Gaurav Chandak

Smokers are less likely to die of age related sickness

In this article, we will revisit the example from our Supervised Learning introduction where we needed to identify different fruits in a basket. Imagine being in an orchard, where you gather information about the fruits available. The information is presented in a table with the following attributes for each fruit:

Name of the fruit
Whether it is yellow or not
Whether it is long or not
Whether it is sweet or not

Here is a sample table showing the details about the fruits in the orchard:

Fruit	Yellow	Long	Sweet
Mango	true	false	true
Apple	false	false	false
Mango	false	false	true
Banana	true	true	false
...
Total	1000 rows

Now, given a fruit from the basket, your task is to determine if it is a mango, banana, or something else.

The core concept behind the Naive Bayes Classifier is that the attributes are considered to be conditionally independent. Even though it may not seem very practical, but being a simple algorithm this assumption is very effective.

To identify a fruit from the basket, let's say you pick up a fruit and observe that it is yellow, long, and not sweet. How can you utilize the provided table to determine the type of fruit? One way is to compute the probability of the fruit being a yellow, long and not sweet X (mango/banana/others) using Bayes’ Theorem as:

P(X, Y, L, S’) = P(Y, L, S’, X) = P(Y|L, S’, X) * P(L|S’, X) * P(S’|X) * P(X)

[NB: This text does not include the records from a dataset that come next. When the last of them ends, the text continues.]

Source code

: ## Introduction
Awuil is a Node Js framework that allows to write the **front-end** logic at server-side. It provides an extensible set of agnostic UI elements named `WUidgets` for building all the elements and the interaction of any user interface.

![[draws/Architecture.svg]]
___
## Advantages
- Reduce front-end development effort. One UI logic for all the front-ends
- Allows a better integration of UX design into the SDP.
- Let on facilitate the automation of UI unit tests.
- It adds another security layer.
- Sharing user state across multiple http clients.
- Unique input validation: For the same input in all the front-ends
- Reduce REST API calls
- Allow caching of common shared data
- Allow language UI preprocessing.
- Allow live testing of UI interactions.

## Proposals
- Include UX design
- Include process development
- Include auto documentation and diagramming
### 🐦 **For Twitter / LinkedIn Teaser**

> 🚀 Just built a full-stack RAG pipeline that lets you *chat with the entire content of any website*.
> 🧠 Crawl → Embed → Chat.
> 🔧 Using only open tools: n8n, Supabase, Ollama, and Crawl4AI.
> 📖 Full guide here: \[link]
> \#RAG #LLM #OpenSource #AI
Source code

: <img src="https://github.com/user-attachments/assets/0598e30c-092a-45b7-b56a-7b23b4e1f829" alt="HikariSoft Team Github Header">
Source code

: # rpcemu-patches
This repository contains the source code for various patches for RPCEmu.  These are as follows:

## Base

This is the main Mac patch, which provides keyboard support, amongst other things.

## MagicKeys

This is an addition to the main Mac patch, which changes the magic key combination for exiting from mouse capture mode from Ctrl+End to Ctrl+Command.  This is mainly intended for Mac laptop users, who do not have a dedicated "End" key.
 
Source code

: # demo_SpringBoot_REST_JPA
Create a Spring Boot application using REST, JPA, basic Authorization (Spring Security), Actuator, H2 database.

Here, P(Y|L, S’, X) means probability of color being yellow given that the fruit is long, not sweet and is X. P(L|S’, X), P(S’|X) have similar meanings.

In the Naive Bayes Classifier, we assume that all attributes are conditionally independent, allowing us to simplify the equation as:

P(X, Y, L, S’) = P(Y|X) * P(L|X) * P(S’|X) * P(X)

Here,

P(X): Probability of the fruit being X
P(Y|X): Probability of the color being yellow given the fruit is X
P(L|X): Probability of the length being long given the fruit is X
P(S'|X): Probability of the sweetness type being (not sweet) given the fruit is X

The difference between both the equations is that we are assuming that P(Y|L, S’, X) = P(Y|X) since all attributes are independent. We are doing the same for other components in the equation.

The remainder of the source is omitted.